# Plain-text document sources
---------------

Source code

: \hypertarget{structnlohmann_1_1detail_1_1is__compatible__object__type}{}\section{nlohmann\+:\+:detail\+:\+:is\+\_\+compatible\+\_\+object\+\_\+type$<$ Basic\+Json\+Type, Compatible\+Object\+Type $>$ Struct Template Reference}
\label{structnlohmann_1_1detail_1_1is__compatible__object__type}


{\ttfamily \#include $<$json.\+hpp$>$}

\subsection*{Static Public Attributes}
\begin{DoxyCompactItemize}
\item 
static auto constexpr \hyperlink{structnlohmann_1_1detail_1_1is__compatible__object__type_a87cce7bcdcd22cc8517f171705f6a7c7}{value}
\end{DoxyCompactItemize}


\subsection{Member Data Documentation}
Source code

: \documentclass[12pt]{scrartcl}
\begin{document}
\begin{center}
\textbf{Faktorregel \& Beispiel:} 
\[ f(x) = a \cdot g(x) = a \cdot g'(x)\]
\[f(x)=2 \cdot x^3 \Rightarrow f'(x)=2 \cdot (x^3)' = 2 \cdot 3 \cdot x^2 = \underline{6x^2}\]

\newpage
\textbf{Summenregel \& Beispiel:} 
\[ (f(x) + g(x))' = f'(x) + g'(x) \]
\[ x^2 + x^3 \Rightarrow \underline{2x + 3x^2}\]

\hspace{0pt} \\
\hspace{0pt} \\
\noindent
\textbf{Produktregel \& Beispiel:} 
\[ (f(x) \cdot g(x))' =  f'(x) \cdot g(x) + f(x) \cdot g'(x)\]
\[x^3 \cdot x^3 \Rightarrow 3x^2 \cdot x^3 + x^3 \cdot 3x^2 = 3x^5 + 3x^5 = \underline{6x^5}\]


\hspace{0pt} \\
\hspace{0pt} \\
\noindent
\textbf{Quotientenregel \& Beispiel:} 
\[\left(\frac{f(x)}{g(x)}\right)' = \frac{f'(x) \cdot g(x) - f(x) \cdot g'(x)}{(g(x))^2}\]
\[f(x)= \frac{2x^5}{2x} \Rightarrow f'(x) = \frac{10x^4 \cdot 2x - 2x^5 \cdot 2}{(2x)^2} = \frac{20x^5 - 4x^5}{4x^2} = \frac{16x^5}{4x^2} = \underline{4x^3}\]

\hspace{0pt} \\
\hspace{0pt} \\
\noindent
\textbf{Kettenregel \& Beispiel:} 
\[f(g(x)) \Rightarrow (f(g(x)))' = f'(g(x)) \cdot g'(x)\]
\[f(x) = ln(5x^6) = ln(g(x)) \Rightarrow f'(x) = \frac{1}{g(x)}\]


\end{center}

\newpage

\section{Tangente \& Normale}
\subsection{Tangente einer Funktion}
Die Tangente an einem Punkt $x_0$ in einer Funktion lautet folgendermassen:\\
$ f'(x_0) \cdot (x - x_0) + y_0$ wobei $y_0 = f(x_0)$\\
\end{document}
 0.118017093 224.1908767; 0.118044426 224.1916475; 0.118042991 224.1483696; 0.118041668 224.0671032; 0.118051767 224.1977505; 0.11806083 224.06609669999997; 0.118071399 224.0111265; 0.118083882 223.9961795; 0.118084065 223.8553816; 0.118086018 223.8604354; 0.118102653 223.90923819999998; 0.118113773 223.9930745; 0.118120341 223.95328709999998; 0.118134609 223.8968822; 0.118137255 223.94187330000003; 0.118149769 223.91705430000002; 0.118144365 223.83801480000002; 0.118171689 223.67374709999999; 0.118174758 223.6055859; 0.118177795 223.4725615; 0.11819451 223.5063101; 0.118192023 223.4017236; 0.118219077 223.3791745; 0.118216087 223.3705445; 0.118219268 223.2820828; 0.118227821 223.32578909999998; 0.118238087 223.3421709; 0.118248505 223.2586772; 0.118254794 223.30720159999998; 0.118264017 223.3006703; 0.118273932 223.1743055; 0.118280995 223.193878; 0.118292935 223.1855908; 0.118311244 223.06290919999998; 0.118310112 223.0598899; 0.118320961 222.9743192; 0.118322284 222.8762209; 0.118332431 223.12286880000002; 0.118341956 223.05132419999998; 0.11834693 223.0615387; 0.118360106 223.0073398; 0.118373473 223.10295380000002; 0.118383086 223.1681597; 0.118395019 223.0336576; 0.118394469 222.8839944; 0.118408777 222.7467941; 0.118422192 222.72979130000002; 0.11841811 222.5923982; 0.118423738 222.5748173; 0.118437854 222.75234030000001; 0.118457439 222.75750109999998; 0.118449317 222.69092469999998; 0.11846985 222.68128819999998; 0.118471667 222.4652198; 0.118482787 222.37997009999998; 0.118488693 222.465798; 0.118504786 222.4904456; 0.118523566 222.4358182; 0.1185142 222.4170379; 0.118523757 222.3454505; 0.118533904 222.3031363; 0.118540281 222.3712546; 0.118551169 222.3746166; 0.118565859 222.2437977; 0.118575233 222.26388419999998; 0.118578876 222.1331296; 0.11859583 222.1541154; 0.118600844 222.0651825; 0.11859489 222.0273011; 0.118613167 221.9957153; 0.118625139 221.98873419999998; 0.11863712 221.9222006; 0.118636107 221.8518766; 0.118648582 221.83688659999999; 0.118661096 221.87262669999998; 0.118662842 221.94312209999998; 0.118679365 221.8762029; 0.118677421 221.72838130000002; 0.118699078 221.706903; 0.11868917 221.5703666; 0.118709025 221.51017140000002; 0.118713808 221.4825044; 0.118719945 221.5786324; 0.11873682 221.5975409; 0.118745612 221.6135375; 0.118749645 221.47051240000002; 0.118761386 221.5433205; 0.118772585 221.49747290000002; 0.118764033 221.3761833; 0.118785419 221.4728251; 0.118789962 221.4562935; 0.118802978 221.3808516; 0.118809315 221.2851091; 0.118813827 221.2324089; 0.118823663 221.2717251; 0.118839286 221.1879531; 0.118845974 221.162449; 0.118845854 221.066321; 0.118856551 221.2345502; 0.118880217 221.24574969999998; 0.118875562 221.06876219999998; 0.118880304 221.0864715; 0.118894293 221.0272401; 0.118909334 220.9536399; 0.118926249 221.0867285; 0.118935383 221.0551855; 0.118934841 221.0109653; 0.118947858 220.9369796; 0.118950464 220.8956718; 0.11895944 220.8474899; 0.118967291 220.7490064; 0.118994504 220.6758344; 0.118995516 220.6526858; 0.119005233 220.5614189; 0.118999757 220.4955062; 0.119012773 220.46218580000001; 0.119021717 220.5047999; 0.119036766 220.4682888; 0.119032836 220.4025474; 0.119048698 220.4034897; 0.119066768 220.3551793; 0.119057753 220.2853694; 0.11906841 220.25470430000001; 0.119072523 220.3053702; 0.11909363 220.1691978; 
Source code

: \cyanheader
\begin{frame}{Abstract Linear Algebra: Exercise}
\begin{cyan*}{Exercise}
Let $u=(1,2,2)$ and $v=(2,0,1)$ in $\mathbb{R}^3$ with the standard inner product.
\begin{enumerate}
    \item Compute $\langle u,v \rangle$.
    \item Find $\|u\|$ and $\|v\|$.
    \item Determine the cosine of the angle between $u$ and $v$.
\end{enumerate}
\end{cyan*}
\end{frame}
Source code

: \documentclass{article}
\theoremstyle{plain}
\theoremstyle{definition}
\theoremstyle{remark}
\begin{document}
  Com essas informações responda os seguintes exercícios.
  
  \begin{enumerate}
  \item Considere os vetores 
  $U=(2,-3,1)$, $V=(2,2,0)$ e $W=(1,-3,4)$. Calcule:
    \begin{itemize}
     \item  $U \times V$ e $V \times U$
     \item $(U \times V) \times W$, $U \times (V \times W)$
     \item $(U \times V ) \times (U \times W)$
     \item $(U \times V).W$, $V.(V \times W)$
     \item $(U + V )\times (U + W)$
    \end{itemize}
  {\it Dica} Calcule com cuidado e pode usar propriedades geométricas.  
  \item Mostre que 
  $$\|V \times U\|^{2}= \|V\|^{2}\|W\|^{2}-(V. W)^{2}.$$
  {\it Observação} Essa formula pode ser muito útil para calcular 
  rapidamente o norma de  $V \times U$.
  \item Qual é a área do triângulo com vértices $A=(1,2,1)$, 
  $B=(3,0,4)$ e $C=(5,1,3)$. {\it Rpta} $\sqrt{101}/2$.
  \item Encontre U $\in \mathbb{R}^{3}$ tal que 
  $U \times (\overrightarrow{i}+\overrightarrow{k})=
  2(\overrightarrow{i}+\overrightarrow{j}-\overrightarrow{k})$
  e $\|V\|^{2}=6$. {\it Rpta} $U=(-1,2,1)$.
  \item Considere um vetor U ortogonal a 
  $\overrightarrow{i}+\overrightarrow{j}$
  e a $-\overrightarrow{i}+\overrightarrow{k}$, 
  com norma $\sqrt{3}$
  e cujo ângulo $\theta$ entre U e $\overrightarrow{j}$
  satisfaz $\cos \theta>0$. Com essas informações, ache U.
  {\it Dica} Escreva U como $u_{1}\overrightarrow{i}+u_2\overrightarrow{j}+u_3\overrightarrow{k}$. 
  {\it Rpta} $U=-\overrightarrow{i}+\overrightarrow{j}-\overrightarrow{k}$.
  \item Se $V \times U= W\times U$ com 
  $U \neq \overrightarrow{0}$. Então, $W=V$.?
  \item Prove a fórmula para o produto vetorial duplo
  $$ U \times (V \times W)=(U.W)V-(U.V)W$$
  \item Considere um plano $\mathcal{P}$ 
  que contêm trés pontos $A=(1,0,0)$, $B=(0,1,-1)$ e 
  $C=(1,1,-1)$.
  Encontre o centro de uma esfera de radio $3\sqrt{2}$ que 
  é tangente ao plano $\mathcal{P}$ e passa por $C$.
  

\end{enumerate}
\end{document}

---------------

# How to complete this task
Above are the records; please copy exactly their first line and each line after it through the line containing "Basic\+Json\+Type, Compatible\+Object\+Type $>$", and no line after that.

# Problem solution
Source code

: \hypertarget{structnlohmann_1_1detail_1_1is__compatible__object__type}{}\section{nlohmann\+:\+:detail\+:\+:is\+\_\+compatible\+\_\+object\+\_\+type$<$ Basic\+Json\+Type, Compatible\+Object\+Type $>$ Struct Template Reference}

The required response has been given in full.